CIT 593: Computer Systems I
Homework #8: LC-3 Assembler, Part II
Due December 12, 2011,
In Homework #7, you started to implement an LC-3 assembler by building some of the "utility
functions", such as parsing the LC-3 instructions and linked list functionality to represent the symbol table.
In this assignment, you will finish the assembler by implementing the code to read the assembly language program file and convert each line into machine language.
You may use the parse.o and linkedlist.o files that were written
as solutions to Homework #7, or you may use your own solutions if you prefer (as long as your solution
passes the parse test and linked list test programs that
we supplied). An implementation of symboltable.o is available, too. Note that these will only work on the eniac machines.
Part I (60 points)
Start with this skeleton code, which contains the "main" function for your program, as well as the other functions that you will implement. The argument to main is the name of the file containing the LC-3 program. That filename is passed to "create_symbol_table", which creates the symbol table using your linked list (using your implementation from homework #7).
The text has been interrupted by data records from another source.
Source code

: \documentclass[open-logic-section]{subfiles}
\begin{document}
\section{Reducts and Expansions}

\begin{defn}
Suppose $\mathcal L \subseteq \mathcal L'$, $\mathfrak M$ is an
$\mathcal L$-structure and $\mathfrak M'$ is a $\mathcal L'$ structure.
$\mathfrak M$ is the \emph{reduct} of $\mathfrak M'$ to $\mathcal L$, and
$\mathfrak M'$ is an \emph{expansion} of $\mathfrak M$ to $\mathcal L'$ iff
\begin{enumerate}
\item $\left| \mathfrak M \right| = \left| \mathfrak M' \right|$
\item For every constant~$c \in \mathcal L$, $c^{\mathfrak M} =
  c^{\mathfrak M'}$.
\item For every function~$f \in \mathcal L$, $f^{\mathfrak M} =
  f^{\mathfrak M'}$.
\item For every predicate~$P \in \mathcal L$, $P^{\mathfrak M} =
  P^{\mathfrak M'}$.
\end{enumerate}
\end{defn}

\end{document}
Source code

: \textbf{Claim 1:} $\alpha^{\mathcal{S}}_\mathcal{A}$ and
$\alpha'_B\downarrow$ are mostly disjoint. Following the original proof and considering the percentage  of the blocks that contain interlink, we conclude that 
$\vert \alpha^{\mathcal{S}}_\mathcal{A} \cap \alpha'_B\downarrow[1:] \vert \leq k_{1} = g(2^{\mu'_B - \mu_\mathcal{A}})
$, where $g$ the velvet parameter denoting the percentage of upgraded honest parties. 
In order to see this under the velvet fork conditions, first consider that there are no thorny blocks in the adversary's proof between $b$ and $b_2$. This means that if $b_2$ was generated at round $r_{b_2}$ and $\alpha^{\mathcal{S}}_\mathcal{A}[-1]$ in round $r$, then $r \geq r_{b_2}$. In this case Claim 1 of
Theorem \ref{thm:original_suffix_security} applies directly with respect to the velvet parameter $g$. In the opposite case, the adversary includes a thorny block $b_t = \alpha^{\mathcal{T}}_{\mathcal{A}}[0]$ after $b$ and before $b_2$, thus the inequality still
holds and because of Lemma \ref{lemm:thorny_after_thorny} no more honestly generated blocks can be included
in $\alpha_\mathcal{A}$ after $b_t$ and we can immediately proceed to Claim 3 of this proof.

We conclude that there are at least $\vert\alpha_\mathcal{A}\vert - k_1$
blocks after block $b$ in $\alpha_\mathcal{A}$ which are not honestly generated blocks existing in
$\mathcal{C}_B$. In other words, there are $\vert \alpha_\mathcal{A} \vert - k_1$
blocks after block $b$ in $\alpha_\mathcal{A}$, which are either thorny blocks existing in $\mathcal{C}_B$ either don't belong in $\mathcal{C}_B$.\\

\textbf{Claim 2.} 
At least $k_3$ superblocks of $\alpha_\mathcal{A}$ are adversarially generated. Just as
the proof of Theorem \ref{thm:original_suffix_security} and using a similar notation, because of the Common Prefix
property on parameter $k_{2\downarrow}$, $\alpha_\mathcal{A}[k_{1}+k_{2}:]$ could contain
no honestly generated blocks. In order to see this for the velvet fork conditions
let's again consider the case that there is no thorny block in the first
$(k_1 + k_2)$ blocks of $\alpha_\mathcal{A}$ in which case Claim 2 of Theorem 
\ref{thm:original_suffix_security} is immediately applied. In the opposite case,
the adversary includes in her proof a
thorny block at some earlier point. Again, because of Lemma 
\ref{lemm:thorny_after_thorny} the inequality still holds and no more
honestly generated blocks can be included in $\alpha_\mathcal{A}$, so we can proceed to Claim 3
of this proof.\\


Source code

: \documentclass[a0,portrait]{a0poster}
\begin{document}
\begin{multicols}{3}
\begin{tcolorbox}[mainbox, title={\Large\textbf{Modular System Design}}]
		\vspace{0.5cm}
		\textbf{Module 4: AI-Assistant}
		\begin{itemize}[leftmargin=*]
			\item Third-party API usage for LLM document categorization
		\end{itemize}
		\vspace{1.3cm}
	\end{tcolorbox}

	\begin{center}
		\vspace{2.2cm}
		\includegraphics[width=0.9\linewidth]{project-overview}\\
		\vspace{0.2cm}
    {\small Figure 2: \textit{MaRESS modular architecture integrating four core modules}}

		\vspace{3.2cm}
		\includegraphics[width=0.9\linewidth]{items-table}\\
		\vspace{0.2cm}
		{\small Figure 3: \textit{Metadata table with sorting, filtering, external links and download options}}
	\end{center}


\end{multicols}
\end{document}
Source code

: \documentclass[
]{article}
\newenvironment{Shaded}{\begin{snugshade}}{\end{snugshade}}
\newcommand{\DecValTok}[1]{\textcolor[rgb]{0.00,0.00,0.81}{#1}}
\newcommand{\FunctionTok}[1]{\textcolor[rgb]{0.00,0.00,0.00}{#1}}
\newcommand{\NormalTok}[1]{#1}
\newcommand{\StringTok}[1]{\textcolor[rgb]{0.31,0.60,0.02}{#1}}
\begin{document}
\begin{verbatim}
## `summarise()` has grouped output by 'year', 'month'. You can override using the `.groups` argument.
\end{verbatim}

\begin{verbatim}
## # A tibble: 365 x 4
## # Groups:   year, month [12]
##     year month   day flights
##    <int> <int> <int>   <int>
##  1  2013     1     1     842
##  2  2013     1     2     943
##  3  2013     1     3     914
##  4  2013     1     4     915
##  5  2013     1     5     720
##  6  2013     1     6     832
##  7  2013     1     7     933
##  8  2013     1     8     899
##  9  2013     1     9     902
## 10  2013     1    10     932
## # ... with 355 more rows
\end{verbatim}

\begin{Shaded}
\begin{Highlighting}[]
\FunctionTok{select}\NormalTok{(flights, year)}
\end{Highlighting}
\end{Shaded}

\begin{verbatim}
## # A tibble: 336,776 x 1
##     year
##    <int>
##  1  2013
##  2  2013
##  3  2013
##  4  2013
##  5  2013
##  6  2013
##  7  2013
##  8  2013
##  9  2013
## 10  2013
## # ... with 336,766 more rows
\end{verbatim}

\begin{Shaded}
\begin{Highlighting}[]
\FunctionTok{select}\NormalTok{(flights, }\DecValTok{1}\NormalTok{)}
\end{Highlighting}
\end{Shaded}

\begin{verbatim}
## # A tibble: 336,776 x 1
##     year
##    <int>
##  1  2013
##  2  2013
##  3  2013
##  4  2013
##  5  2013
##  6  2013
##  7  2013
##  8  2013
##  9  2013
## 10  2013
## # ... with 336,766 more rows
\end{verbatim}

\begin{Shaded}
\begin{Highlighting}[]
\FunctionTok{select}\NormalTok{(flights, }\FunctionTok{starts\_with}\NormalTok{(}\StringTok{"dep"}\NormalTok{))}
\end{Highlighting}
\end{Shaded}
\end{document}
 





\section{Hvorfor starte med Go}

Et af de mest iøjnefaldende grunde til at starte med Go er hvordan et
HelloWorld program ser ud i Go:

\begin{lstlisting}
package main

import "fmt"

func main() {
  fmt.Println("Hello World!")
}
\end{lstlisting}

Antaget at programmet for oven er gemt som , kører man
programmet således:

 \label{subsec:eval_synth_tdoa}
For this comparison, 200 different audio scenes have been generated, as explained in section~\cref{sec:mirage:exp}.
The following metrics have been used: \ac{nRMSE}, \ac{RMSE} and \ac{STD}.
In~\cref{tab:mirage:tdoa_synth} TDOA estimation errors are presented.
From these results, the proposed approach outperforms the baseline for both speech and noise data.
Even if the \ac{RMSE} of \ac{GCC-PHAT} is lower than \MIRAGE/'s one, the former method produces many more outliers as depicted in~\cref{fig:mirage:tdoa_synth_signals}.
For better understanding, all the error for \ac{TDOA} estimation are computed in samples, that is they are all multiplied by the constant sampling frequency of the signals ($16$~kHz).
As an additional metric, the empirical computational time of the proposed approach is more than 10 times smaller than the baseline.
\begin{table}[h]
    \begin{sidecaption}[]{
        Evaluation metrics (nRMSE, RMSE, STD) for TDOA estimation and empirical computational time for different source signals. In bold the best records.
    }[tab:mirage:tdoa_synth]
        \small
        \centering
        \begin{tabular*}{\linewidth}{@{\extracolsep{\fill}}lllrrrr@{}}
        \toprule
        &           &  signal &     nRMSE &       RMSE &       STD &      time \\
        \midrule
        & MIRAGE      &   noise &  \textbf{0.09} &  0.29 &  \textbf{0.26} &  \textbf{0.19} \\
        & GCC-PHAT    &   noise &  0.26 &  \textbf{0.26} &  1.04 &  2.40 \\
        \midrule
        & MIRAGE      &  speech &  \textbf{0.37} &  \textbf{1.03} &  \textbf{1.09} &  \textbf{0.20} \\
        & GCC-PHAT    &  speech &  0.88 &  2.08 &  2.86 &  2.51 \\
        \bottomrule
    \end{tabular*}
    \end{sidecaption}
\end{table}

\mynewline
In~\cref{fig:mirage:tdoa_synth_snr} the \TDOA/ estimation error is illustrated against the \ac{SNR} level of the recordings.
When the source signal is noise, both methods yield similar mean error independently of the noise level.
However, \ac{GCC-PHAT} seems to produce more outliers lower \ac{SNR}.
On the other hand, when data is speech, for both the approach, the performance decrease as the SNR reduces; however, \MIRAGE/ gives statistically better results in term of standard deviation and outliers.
Now modify "main" so that it reads each line of the text file and uses the "parse" function to break it up into its substrings. Then, determine what the operation is (AND, LD, BR, etc.) and then call the appropriate function that is provided in the skeleton code, passing the corresponding arguments. If the operation is not valid, report an error and end the program (be careful about thinking that labels are operations!).
In addition to main, there are 16 other functions that correspond to the various LC-3 operations (one has already been completed for you!). The purpose of each function is to convert all of the arguments to the corresponding LC-3 machine language code, using the encoding described in the back cover of the textbook. The machine language code should then be displayed in binary (i.e., as a sequence of 0s and 1s) on the screen using printf.
For instance, if the main function reads the instruction "ADD R0 R1 R2", your program would then:
Of course, if one of the operands is a label, you must look it up in the symbol table and calculate the appropriate offset (which means that you need to keep track of which line you're reading!).
- use the parse function to break the instruction into its constituent substrings ("AND", "R0", "R1", "R2")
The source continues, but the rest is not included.